Mac-clone company offers custom updates

By Matthew Broersma, ZDNet UK
Thursday, May 29, 2008 10:26 AM

Psystar, a Florida-based company that last month began selling generic PCs with Apple's Mac OS X operating system pre-installed, has addressed one of the major shortcomings of the systems by offering bug fixes and software updates.

Two weeks ago, the company began offering Apple's own updates, which were initially distributed via the Psystar Web site. As of the end of last week, however, Psystar ceased hosting the updates itself and now links to Apple's updates on the Apple Web site.

The firm is also offering its own bug fixes, addressing issues with the Time Machine backup feature, the Character Palette and Keyboard Viewer, CD and DVD sharing, and DHCP (Dynamic Host Configuration Protocol), a technology that allocates IP addresses.

Previously, Psystar's so-called Open Computer systems were not able to use Apple updates.

"We have released a couple of fixes for things like Time Machine, as well as a fix for DHCP issues that some customers are having," Psystar said in a statement on its Web site. "Computers shipped as of today have all updates available pre-installed with Leopard."

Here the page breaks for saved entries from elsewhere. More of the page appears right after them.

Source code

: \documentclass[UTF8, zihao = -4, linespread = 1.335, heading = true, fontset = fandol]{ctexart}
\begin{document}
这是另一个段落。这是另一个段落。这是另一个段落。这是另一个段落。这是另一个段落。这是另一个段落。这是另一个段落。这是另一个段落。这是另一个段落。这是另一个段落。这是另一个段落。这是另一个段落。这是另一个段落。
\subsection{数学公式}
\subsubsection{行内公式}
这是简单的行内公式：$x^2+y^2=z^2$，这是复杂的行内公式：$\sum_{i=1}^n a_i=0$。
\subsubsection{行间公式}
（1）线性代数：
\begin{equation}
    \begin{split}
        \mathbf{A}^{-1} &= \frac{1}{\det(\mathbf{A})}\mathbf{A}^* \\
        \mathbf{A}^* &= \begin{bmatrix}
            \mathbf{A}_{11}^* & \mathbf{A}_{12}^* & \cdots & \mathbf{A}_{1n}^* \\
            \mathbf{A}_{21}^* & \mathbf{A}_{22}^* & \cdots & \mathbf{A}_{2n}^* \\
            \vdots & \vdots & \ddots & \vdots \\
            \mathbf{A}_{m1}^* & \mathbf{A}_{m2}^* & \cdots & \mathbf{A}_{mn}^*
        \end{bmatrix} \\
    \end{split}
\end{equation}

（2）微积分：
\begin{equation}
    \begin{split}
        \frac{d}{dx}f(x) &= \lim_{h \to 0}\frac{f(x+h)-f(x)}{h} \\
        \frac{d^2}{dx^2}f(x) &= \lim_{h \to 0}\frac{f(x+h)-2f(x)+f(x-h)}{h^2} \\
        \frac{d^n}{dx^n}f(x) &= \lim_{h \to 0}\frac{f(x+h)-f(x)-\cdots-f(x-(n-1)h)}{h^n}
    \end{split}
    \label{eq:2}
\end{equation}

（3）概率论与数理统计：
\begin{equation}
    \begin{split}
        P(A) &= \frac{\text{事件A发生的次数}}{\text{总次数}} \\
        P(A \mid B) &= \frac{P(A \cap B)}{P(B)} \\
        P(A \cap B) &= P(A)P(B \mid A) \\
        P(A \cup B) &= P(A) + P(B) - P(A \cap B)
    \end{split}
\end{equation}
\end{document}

The company said it planned to begin offering updates directly via Mac OS X's own Automatic Updates mechanism, but has not yet done so.

"We will begin releasing safe updates through the operating system's Automatic Updates and will require all of our existing users to download a small update manually and install it to enable this functionality," the company stated.

Psystar claims its Open Computer systems cost a quarter of the price of Apple's hardware, as a result of the latter's heavy hardware mark-ups.

For example, an Open Computer running Mac OS X 10.5 on a system including a 2.66GHz Intel Core 2 Duo processor, 250GB hard drive and Nvidia GeForce 8600 GT graphics card sells for US$804.99. A similarly configured Power Mac would sell for about US$2,500.

To date Apple has not yet commented on the matter and is not known to have taken action against Psystar.

In the past, organizations repackaging software vendors' own updates have drawn a firm legal response. Last August, for instance, Microsoft forced offline a Windows Update alternative called AutoPatcher.

Apple did not immediately respond to ZDNet UK's request for comment.